Brookswood teacher ready to speak for Relay

Darren Ng will head off to his first Relay for Life this Friday and immediately leap into the spotlight.

Ng, a science teacher at Brookswood Secondary, will be taking on duties as the master of ceremonies, shepherding on the many speakers who will help kick off the 12-hour cancer fundraiser.

“It’s much more than just hosting something,” said Ng. “My sister is a [cancer] survivor, my mother in law is fighting it.” A cousin’s wife also just underwent surgery.

“It’s not just hosting, it’s personal too,” said Ng.

Relay for Life organizers invited Ng to pick up the mic after seeing him host the annual Brookswood Secondary cancer fundraiser.

Brookswood Secondary, and several of its feeder elementary schools, have long had connections with the Langley Relay for Life. For years, the school has sent dozens of teenagers on teams. Students there have mentored future Relay team leaders over more than a decade.

Every year the school hosts a big assembly that raises cash and awareness.

This year they raised more than $4,000 in an hour for cancer. Much of the money will go towards Camp Goodtimes, a summer camp in Maple Ridge run exclusively for kids who are in or have survived cancer treatment.

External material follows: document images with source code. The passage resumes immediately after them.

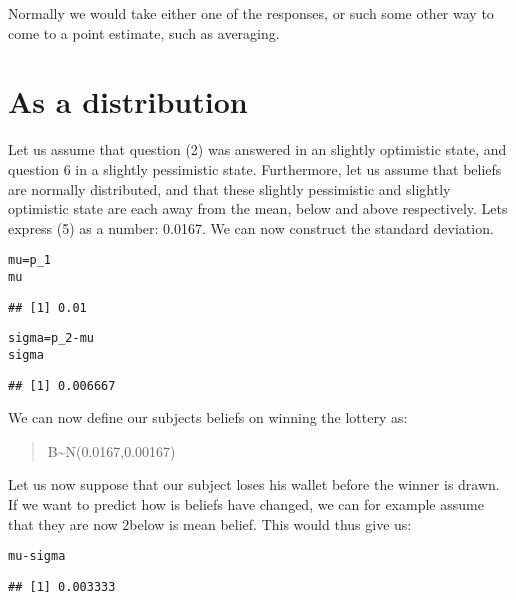 \documentclass[a4paper]{book}\usepackage{graphicx, color}
\makeatletter
\newenvironment{kframe}{%
 \def\at@end@of@kframe{}%
 \ifinner\ifhmode%
  \def\at@end@of@kframe{\end{minipage}}%
  \begin{minipage}{\columnwidth}%
 \fi\fi%
 \def\FrameCommand##1{\hskip\@totalleftmargin \hskip-\fboxsep
 \colorbox{shadecolor}{##1}\hskip-\fboxsep
     \hskip-\linewidth \hskip-\@totalleftmargin \hskip\columnwidth}%
 \MakeFramed {\advance\hsize-\width
   \@totalleftmargin\z@ \linewidth\hsize
   \@setminipage}}%
 {\par\unskip\endMakeFramed%
 \at@end@of@kframe}
\newenvironment{knitrout}{}{} %
\makeatother
\begin{document}
Normally we would take either one of the responses, or such some other
way to come to a point estimate, such as averaging.

\section{As a distribution}

Let us assume that question (2) was answered in an slightly optimistic
state, and question 6 in a slightly pessimistic state. Furthermore, let
us assume that beliefs are normally distributed, and that these slightly
pessimistic and slightly optimistic state are each away from the mean,
below and above respectively. Lets express (5) as a number: 0.0167. We
can now construct the standard deviation.

\begin{knitrout}
\color{fgcolor}\begin{kframe}
\begin{alltt}
mu = p_1
mu
\end{alltt}
\begin{verbatim}
## [1] 0.01
\end{verbatim}
\end{kframe}
\end{knitrout}


\begin{knitrout}
\color{fgcolor}\begin{kframe}
\begin{alltt}
sigma = p_2 - mu
sigma
\end{alltt}
\begin{verbatim}
## [1] 0.006667
\end{verbatim}
\end{kframe}
\end{knitrout}


We can now define our subjects beliefs on winning the lottery as:

\begin{quote}
B\textasciitilde{}N(0.0167,0.00167)
\end{quote}

Let us now suppose that our subject loses his wallet before the winner
is drawn. If we want to predict how is beliefs have changed, we can for
example assume that they are now 2below is mean belief. This would thus
give us:

\begin{knitrout}
\color{fgcolor}\begin{kframe}
\begin{alltt}
mu - sigma
\end{alltt}
\begin{verbatim}
## [1] 0.003333
\end{verbatim}
\end{kframe}
\end{knitrout}
\end{document}
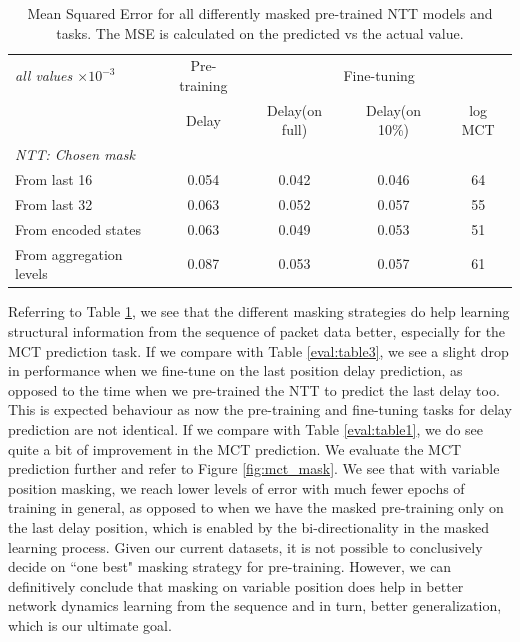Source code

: \begin{table}[htbp]
\centering
\begin{tabular}{ l   c   c  c  c}
\toprule
\emph{all values $\times10^{-3}$} & Pre-training  & \multicolumn{3}{c}{Fine-tuning} \\
\cmidrule{3-5}
                                                       & {Delay}        & {Delay(on full)}  & {Delay(on 10\%)}                           & {log MCT} \\
\midrule
\em{NTT: Chosen mask}                                              & 		 &			  & 						   &          \\
    \smallindent From last 16                                &    0.054            &  0.042  &        0.046                        &    64        \\
    \smallindent From last 32                                & 0.063         & 0.052                   &        0.057  		   &  55        \\
     \smallindent From encoded states        & 0.063          & 0.049              &   0.053             	  &   51        \\
     \smallindent From aggregation levels     & 0.087          & 0.053              &  0.057              & 61       \\

     \bottomrule

\end{tabular}
\caption{Mean Squared Error for all differently masked pre-trained NTT models and tasks. The MSE is calculated on the predicted vs the actual value.}
\label{eval:table4}
\end{table}

Referring to Table \ref{eval:table4}, we see that the different masking strategies do help learning structural information from the sequence of packet data better, especially for the MCT prediction task. If we compare with Table \ref{eval:table3}, we see a slight drop in performance when we fine-tune on the last position delay prediction, as opposed to the time when we pre-trained the NTT to predict the last delay too. This is expected behaviour as now the pre-training and fine-tuning tasks for delay prediction are not identical. If we compare with Table \ref{eval:table1}, we do see quite a bit of improvement in the MCT prediction. We evaluate the MCT prediction further and refer to Figure \ref{fig:mct_mask}. We see that with variable position masking, we reach lower levels of error with much fewer epochs of training in general, as opposed to when we have the masked pre-training only on the last delay position, which is enabled by the bi-directionality in the masked learning process. Given our current datasets, it is not possible to conclusively decide on ``one best" masking strategy for pre-training. However, we can definitively conclude that masking on variable position does help in better network dynamics learning from the sequence and in turn, better generalization, which is our ultimate goal.


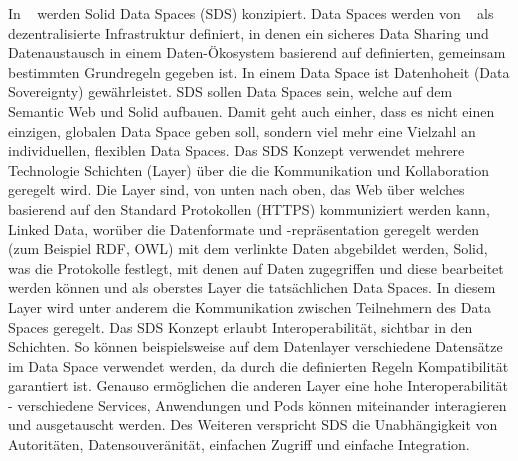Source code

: \documentclass[acmtog]{acmart}
\begin{document}

In ~\cite{meckler2023web} werden Solid Data Spaces (SDS) konzipiert.
Data Spaces werden von ~\cite{nagel2021design} als dezentralisierte Infrastruktur definiert, in denen ein sicheres Data Sharing und Datenaustausch in einem Daten-Ökosystem basierend auf definierten, gemeinsam bestimmten Grundregeln gegeben ist. In einem Data Space ist Datenhoheit (Data Sovereignty) gewährleistet.
SDS sollen Data Spaces sein, welche auf dem Semantic Web und Solid aufbauen. Damit geht auch einher, dass es nicht einen einzigen, globalen Data Space geben soll, sondern viel mehr eine Vielzahl an individuellen, flexiblen Data Spaces.
Das SDS Konzept verwendet mehrere Technologie Schichten (Layer) über die die Kommunikation und Kollaboration geregelt wird. Die Layer sind, von unten nach oben, das Web über welches basierend auf den Standard Protokollen (HTTPS) kommuniziert werden kann, Linked Data, worüber die Datenformate und -repräsentation geregelt werden (zum Beispiel RDF, OWL) mit dem verlinkte Daten abgebildet werden, Solid, was die Protokolle festlegt, mit denen auf Daten zugegriffen und diese bearbeitet werden können und als oberstes Layer die tatsächlichen Data Spaces. In diesem Layer wird unter anderem die Kommunikation zwischen Teilnehmern des Data Spaces geregelt. Das SDS Konzept erlaubt Interoperabilität, sichtbar in den Schichten. So können beispielsweise auf dem Datenlayer verschiedene Datensätze im Data Space verwendet werden, da durch die definierten Regeln Kompatibilität garantiert ist. Genauso ermöglichen die anderen Layer eine hohe Interoperabilität - verschiedene Services, Anwendungen und Pods können miteinander interagieren und ausgetauscht werden. Des Weiteren verspricht SDS die Unabhängigkeit von Autoritäten, Datensouveränität, einfachen Zugriff und einfache Integration.
\end{document}
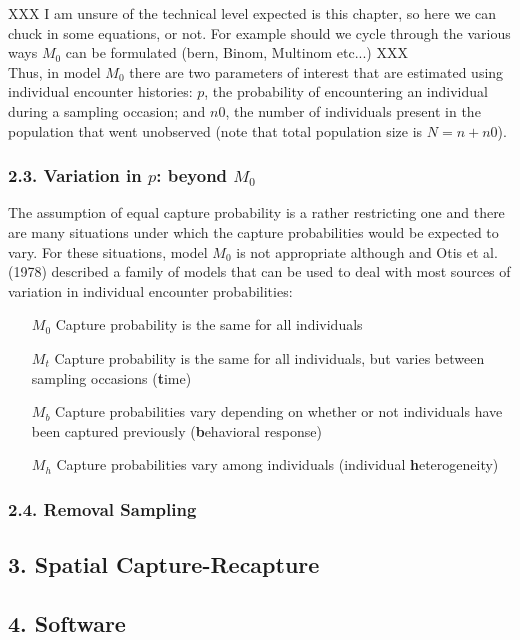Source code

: \documentclass{book}
\begin{document}
XXX I am unsure of the technical level expected is this chapter, so here we can chuck in some equations, or not. For example should we cycle through the various ways $M_0$ can be formulated (bern, Binom, Multinom etc...) XXX\\

Thus, in model $M_0$ there are two parameters of interest that are estimated using individual encounter histories: $p$, the probability of encountering an individual during a sampling occasion; and $n0$, the number of individuals present in the population that went unobserved (note that total population size is $N = n + n0$).

\subsubsection*{2.3. Variation in $p$: beyond $M_0$}
The assumption of equal capture probability is a rather restricting one and there are many situations under which the capture probabilities would be expected to vary. For these situations, model $M_0$ is not appropriate although and Otis et al. (1978) described a family of models that can be used to deal with most sources of variation in individual encounter probabilities:

\begin{itemize}
\item[$M_0$] Capture probability is the same for all individuals
\item[$M_t$] Capture probability is the same for all individuals, but varies between sampling occasions (\textbf{t}ime)
\item[$M_b$] Capture probabilities vary depending on whether or not individuals have been captured previously (\textbf{b}ehavioral response)
\item[$M_h$] Capture probabilities vary among individuals (individual \textbf{h}eterogeneity)
\end{itemize}


\subsubsection*{2.4. Removal Sampling}


\subsection*{3. Spatial Capture-Recapture}

\subsection*{4. Software}
\end{document}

It is the only camp of its kind in the province and is a Canadian Cancer Society project.

As a teacher, you get to see both the best and most challenging aspects of students, Ng said.

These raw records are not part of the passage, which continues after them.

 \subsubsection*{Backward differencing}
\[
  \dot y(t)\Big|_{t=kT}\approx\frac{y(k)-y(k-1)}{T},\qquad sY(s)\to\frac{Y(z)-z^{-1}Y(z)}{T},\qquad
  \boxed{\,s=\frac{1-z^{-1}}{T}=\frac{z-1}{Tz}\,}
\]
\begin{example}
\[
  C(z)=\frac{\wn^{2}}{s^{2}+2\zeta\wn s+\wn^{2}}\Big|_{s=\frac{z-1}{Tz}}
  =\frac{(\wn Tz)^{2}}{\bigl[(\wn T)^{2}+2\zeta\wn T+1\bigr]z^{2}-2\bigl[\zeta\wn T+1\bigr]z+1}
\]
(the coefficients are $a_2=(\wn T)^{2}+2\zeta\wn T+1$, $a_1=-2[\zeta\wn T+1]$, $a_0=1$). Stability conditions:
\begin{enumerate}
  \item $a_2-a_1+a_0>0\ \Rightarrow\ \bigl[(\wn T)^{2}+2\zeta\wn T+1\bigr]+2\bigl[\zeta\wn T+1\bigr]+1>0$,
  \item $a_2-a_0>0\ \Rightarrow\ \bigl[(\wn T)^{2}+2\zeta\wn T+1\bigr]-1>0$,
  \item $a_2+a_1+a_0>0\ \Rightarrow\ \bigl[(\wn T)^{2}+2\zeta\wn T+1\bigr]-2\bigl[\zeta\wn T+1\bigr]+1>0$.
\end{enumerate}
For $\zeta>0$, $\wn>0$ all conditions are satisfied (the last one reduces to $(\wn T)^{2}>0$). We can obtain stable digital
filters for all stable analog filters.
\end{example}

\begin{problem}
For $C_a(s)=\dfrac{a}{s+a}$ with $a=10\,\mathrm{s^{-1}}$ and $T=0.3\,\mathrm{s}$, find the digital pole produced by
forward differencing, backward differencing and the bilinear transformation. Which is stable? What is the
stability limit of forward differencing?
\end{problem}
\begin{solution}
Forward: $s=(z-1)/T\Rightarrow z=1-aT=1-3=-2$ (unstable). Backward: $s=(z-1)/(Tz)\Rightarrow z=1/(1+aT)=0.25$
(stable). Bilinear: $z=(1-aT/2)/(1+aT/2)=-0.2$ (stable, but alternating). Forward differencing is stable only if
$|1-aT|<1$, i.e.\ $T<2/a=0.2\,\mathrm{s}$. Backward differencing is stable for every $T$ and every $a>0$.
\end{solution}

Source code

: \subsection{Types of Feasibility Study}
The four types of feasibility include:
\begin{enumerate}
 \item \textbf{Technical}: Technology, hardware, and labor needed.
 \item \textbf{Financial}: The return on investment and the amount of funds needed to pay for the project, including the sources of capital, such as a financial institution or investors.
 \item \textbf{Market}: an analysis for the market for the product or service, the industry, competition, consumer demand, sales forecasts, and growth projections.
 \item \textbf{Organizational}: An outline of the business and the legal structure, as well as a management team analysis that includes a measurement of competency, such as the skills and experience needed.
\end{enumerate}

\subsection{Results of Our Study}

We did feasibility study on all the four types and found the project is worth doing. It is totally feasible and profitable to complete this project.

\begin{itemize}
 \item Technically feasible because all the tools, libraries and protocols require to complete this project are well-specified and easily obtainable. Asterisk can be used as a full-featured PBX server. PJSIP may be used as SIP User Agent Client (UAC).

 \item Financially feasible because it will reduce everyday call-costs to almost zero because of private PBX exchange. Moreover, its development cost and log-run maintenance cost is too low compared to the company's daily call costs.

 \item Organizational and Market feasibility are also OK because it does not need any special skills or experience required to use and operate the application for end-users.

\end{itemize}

“We’ve gotten to see the best of them,” he said of the volunteer work and fundraising done by Brookswood students.

The kids there show a lot of empathy in the projects they do, and most of their fundraising has its roots in the Relay teams.

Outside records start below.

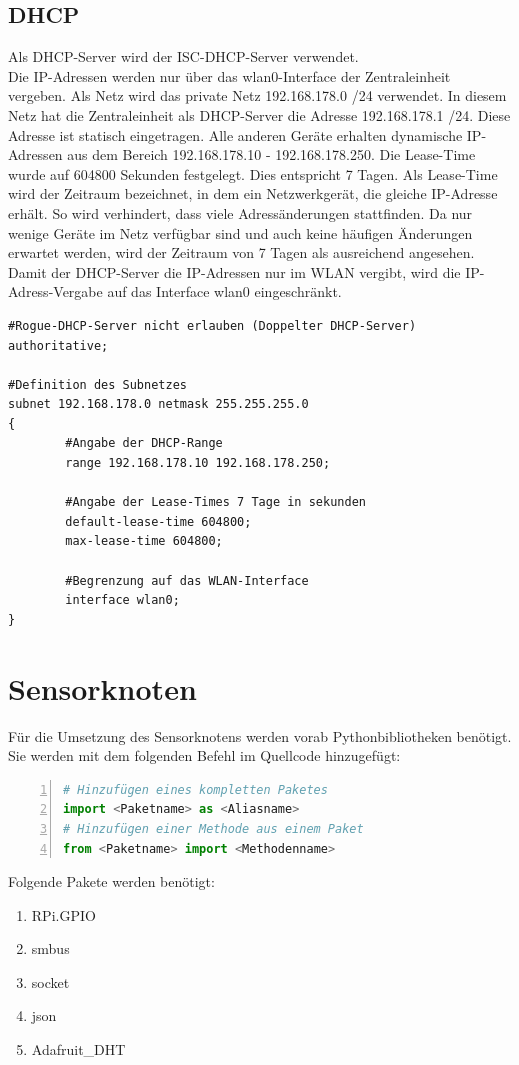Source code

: \subsection{\ac{DHCP}}
 
Als \ac{DHCP}-Server wird der ISC-DHCP-Server verwendet.\\
Die IP-Adressen werden nur über das wlan0-Interface der Zentraleinheit vergeben. Als Netz wird das private Netz 192.168.178.0 /24 verwendet. In diesem Netz hat die Zentraleinheit als \ac{DHCP}-Server die Adresse 192.168.178.1 /24. Diese Adresse ist statisch eingetragen. Alle anderen Geräte erhalten dynamische IP-Adressen aus dem Bereich 192.168.178.10 - 192.168.178.250. Die Lease-Time wurde auf 604800 Sekunden festgelegt. Dies entspricht 7 Tagen. Als Lease-Time wird der Zeitraum bezeichnet, in dem ein Netzwerkgerät, die gleiche IP-Adresse erhält. So wird verhindert, dass viele Adressänderungen stattfinden. Da nur wenige Geräte im Netz verfügbar sind und auch keine häufigen Änderungen erwartet werden, wird der Zeitraum von 7 Tagen als ausreichend angesehen. Damit der \ac{DHCP}-Server die IP-Adressen nur im WLAN vergibt, wird die IP-Adress-Vergabe auf das Interface wlan0 eingeschränkt.



\begin{lstlisting}[caption=Konfiguration des ISC-DHCP-Server,frame=single,label=dhcpkonfig]
#Rogue-DHCP-Server nicht erlauben (Doppelter DHCP-Server)
authoritative;

#Definition des Subnetzes
subnet 192.168.178.0 netmask 255.255.255.0
{
        #Angabe der DHCP-Range
        range 192.168.178.10 192.168.178.250;

        #Angabe der Lease-Times 7 Tage in sekunden
        default-lease-time 604800;
        max-lease-time 604800;

        #Begrenzung auf das WLAN-Interface
        interface wlan0;
}

\end{lstlisting}

\section{Sensorknoten} %
Für die Umsetzung des Sensorknotens werden vorab Pythonbibliotheken benötigt. Sie werden mit dem folgenden Befehl im Quellcode hinzugefügt:
\begin{lstlisting}[caption=Importbefehl in Python,frame=single,numbers=left,language=Python]
# Hinzufügen eines kompletten Paketes
import <Paketname> as <Aliasname>
# Hinzufügen einer Methode aus einem Paket
from <Paketname> import <Methodenname>
\end{lstlisting}
Folgende Pakete werden benötigt:
\begin{enumerate}
	\item RPi.GPIO
	\item smbus
	\item socket
	\item json
	\item Adafruit\_DHT
\end{enumerate}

Ng put himself out there, and along with some of the school administrators and a student, he left the assembly this year with a freshly shaved head.

When it comes to the new duties as emcee, Ng will have had plenty of practice.

For years he did public speaking as part of his duties on cruise ships for Royal Caribbean, and in 1999 he rode a bike across Canada speaking at schools on Canadian history, part of a government project.

He’s also been with the Toastmasters, and helped promote road safety with ICBC. 

All of that came before he became a teacher and found himself doing a bit of public speaking every day in front of his classes of Grade 9 and 10 science students.

He’s prepping for this Friday, but much of the groundwork has been done for him by the organizers, for which he’s thankful.

Despite his background, Ng said he didn’t immediately leap to say yes when offered the job.

“I personally felt quite hesitant, not because I didn’t want to do it, but because it’s such a huge event with such a long history in the community,” Ng said.